Loïc Le Groumellec


November 8 > December 31, 2008
Paris - Impasse Beaubourg


Selected works
Press release




After eight years of absence, French painter Loïc le Groumellec presents in our space Impasse Beaubourg, a series of new canvases exploring his famous minimalist iconography. Standing stones, crosses, houses, Dolmens – all acting as mysterious traces, halfway between the sacred and the profane.

Since the eighties, Loïc Le Groumellec occupies an original position among French painters. His canvases, saturated with white and black enamel, seemingly repetitive, have a direct visual impact. Their uncanny simplicity ingrains the memory at a subliminal level. The artist represents strong symbols in a very limited chromatic scale, defining an unfamiliar universe bathed in mysticism and paganism. As the artist explains, « my reflexion is based on oppositions. The entire structure is based on conflicts : laying down paint while erasing it with a rag, black/white, root/elevation, deconstruction/reconstruction, the mass of a pagan object, the Christian cross and the telluric cross. »

His use of lacquer paint gives a unique brightness to the canvas. This effect is accentuated by his erasing technique. The artist first applies a thick layer of enamel and then removes it to let the central signs appear. « Painting must “remove”, it must erase any peripheral readings, exactly as I do through with my “erasing” technique, which is so important in my relationship to the history of painting. It consists in purifying, in reaching the “almost nothing”, the minimum », says the artist.

Loïc Le Groumellec’s painting is a painting without compromise. It is an obsessive work haunted by spirituality, religion, where forms refuse any psychological or narrative projection.
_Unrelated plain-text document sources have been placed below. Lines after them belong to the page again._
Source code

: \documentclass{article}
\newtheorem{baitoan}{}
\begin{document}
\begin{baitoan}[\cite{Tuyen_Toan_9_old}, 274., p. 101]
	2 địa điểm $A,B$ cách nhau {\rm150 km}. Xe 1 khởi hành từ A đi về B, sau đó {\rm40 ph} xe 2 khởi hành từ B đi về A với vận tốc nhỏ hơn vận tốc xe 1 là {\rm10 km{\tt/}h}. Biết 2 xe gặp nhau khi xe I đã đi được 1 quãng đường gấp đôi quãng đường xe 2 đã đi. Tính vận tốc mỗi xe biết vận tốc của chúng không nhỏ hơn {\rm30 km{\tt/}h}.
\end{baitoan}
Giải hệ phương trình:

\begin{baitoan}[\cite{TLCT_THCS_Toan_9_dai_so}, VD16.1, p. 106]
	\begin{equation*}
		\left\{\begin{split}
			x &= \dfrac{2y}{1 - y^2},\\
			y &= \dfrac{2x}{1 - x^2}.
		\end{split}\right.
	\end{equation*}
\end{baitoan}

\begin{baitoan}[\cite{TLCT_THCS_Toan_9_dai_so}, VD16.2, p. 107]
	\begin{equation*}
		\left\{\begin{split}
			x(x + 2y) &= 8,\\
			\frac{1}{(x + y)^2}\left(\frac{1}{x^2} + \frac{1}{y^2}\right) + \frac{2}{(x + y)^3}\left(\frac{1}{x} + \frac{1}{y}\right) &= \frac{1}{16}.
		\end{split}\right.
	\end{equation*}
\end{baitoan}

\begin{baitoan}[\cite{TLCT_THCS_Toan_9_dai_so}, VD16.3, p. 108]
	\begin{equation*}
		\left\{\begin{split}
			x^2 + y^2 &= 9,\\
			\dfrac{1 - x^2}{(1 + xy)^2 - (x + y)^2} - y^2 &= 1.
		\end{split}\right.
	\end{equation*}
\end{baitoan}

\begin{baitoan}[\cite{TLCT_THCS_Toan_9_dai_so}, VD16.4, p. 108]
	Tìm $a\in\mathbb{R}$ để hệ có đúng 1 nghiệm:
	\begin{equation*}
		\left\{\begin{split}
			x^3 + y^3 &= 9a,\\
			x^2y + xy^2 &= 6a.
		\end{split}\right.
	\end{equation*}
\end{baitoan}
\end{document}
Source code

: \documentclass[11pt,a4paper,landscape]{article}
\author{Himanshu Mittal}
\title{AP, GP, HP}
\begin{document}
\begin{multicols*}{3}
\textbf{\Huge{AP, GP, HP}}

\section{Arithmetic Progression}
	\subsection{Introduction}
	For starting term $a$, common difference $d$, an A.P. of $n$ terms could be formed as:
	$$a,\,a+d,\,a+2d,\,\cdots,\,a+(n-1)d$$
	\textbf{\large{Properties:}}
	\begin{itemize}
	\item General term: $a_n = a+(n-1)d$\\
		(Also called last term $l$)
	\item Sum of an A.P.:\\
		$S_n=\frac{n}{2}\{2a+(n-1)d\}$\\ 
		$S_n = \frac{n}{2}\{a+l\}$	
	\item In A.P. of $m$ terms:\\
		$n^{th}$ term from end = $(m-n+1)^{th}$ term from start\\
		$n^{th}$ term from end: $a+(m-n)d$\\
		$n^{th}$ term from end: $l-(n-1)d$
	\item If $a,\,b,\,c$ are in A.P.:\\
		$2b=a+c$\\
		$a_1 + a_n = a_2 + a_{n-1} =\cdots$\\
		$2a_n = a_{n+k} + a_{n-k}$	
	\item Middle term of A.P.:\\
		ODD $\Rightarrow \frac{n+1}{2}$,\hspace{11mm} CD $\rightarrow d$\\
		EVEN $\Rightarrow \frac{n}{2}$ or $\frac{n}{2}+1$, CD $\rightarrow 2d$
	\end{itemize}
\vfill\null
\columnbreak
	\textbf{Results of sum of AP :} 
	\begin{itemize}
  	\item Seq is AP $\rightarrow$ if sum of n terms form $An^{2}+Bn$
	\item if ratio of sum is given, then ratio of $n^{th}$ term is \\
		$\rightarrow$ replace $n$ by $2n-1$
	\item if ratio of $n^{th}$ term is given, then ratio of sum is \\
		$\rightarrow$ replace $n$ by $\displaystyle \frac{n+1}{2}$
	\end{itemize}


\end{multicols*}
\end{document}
They are represented for what they are in search for perfection and absolute.

Born in 1957, Loïc Le Groumellec has had many exhibitions, including at Grand Palais in Paris (1991), at Centre International d’Art Contemporain of Montréal (1994), at Musée d’Art Moderne de la Ville de Paris (1995), at Bibliothèque Nationale de France (2000) and at CAPC-Musée d’Art Contemporain of Bordeaux (2001).

The exhibition catalogue with a text by critic Itzhak Goldberg will be available.